Altmann sold the painting in New York it for $135m. But throughout the film it’s protested that it’s not about the money, it’s about justice and reuniting a woman with what’s rightfully her private property, so cruelly robbed from her by the murderers of her family. So it must also be about the principle of the thing, about using a high-profile case to open the floodgates for others, who perhaps do not have a near-priceless art collection in the balance to make a big court case worthwhile? Except it’s explicitly not. When finally in the Supreme Court (Jonathan Pryce is a daffy judge, following Elizabeth McGovern‘s brief moment as a no-nonsense lower court justice), Randy addresses the issue of precedent by wittily comparing it to the proverbial can of worms, and then saying they should just take this one worm out and close the can real quick after. Which Judge Jonathan Pryce finds mighty amusing, and everyone laughs and the music swells and… hang on, what? The score by Martin Phipps and Hans Zimmer is very culpable throughout, insisting, through use of bludgeoning repeated motifs, that moments that are in fact problematic are actually super triumphant or heartbreakingly sad, and we should all have a good wallow, rather than a good think.

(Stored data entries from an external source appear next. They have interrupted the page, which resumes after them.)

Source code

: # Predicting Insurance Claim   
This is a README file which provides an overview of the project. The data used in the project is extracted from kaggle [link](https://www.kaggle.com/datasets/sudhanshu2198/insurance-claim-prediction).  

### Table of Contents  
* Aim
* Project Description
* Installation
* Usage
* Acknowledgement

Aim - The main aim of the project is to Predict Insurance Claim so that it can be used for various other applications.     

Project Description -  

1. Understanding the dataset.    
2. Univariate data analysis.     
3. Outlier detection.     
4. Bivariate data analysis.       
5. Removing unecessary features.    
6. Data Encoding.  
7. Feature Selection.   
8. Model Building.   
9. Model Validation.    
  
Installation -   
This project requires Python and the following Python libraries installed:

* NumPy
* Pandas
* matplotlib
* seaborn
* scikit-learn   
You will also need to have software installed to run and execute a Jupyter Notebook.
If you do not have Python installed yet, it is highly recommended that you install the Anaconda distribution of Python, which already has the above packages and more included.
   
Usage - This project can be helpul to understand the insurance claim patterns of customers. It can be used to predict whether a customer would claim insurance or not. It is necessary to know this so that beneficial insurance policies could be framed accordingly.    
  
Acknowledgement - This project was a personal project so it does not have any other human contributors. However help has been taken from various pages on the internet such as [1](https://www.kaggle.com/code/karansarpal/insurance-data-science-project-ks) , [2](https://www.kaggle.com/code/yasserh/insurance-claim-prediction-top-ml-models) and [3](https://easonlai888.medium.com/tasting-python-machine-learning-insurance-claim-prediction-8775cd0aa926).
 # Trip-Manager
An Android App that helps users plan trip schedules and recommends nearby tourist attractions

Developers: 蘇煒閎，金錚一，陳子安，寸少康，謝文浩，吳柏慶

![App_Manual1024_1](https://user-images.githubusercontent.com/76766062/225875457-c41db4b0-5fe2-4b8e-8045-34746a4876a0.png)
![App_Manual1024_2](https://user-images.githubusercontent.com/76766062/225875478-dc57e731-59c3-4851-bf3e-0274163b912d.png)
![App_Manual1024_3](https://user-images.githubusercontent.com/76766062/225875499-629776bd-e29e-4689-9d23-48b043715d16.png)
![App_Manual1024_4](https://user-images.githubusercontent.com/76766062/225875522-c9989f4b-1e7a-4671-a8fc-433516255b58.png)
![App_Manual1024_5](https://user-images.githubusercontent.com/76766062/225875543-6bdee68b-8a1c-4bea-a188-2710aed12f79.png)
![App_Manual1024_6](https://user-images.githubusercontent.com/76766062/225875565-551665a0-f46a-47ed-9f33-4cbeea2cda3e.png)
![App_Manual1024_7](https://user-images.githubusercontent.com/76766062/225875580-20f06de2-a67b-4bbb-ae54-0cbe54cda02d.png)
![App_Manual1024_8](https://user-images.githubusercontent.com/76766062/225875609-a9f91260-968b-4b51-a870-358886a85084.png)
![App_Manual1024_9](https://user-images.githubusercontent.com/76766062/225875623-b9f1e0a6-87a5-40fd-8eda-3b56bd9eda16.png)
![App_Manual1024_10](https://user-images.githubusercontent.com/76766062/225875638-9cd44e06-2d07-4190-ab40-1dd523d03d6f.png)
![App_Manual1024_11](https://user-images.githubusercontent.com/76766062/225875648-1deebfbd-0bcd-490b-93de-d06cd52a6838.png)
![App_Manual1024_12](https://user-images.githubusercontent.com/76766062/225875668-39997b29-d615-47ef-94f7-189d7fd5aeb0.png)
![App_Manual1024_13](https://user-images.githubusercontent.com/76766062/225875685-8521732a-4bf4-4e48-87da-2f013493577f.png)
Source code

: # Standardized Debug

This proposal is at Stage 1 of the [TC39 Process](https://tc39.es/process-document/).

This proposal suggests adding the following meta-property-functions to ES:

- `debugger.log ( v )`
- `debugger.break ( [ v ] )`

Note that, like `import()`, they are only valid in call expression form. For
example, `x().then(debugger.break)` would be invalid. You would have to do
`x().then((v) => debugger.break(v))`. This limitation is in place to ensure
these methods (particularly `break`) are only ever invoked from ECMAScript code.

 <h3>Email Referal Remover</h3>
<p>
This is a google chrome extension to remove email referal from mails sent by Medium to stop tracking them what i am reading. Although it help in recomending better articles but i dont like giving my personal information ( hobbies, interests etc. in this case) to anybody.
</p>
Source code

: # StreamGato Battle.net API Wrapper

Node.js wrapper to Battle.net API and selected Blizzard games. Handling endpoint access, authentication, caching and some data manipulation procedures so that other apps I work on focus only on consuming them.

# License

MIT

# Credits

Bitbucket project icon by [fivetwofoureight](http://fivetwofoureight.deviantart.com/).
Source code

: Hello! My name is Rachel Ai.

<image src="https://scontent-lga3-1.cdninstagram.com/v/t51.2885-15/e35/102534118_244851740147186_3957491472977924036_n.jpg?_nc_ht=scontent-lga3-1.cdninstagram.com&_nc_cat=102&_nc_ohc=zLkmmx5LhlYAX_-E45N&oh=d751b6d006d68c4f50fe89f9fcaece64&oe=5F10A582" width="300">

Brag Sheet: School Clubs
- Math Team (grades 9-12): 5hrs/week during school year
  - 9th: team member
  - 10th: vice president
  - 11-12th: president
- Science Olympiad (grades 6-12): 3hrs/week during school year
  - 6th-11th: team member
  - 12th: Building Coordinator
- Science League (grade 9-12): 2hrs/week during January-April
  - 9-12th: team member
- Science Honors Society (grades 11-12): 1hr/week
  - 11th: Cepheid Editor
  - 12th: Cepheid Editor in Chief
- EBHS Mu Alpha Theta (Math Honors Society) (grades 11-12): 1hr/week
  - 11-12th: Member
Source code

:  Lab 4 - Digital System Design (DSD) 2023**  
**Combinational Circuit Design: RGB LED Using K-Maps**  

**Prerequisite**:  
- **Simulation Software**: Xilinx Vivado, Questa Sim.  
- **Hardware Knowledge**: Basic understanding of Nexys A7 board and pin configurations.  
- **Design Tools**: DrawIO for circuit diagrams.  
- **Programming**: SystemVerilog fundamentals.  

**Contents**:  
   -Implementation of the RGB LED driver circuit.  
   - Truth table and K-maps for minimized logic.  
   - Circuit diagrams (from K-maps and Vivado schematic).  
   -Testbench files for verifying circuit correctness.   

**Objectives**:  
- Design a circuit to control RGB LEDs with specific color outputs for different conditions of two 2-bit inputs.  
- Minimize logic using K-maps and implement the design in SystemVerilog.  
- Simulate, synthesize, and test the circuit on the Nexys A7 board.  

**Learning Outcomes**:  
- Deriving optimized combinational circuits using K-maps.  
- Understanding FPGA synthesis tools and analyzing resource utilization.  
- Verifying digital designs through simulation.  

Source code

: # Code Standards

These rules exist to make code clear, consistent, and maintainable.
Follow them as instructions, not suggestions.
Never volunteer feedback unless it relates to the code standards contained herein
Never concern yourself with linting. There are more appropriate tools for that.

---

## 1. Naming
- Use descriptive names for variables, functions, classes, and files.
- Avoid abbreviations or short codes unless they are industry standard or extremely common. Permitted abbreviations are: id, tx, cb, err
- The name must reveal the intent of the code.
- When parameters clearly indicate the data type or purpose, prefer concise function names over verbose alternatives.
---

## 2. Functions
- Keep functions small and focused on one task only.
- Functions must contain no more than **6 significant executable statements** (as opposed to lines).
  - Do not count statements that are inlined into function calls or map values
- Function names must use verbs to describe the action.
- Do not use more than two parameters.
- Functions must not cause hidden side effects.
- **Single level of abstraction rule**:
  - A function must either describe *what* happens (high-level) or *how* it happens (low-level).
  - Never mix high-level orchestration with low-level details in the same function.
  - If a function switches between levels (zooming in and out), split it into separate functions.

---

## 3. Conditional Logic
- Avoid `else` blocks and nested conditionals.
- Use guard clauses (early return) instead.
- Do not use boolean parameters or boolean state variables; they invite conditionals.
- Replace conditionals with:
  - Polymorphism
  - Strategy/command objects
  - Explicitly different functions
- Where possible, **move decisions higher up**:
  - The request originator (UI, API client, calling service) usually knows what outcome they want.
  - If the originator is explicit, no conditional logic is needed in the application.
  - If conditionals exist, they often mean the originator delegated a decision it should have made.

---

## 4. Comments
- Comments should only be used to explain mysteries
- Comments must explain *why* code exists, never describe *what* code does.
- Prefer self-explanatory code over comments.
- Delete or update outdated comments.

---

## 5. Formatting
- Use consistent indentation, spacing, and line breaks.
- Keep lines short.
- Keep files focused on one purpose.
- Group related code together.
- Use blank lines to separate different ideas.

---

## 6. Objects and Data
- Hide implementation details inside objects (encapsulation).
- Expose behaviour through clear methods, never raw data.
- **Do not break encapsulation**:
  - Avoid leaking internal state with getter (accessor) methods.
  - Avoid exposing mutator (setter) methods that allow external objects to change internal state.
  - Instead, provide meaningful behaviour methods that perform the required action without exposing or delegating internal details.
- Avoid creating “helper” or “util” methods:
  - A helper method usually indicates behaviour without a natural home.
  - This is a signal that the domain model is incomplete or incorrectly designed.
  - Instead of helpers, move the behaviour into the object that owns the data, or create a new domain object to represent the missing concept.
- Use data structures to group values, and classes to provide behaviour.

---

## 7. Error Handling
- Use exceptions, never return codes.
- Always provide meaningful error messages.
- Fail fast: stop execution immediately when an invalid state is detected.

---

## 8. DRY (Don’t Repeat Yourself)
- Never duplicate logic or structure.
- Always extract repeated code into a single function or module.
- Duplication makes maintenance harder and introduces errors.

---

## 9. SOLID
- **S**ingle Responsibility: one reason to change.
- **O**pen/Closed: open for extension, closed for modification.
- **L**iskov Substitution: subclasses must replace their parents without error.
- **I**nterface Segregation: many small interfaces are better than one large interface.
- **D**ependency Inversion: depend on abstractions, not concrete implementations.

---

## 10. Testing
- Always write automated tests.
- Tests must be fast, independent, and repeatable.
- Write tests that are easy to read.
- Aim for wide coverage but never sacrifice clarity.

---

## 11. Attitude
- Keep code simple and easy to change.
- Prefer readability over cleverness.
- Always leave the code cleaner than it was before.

One of the final, shamelessly manipulative flashback scenes shows Maria about to flee, bidding farewell to her parents, who will indeed be caught and will die before the war ends. Her tearful father asks one last thing of her as they all sob in a circle: "Remember us." But remembrance should be a jagged, painful thing, not the comfortable, empty repetition of platitudes, like mouthing a prayer to a God you don’t believe in. And that’s the danger of this type of cynical, mass-market historical tourism: under guise of remembrance it can blithely repackage the Holocaust, or any other historical outrage, for our tearjerking entertainment needs, until all these indistinguishable products become so much white noise. In this, "Woman in Gold" is truly inexcusable — it’s an act of forgetting. [D]

This is a reprint of our review from the 2015 Berlin International Film Festival.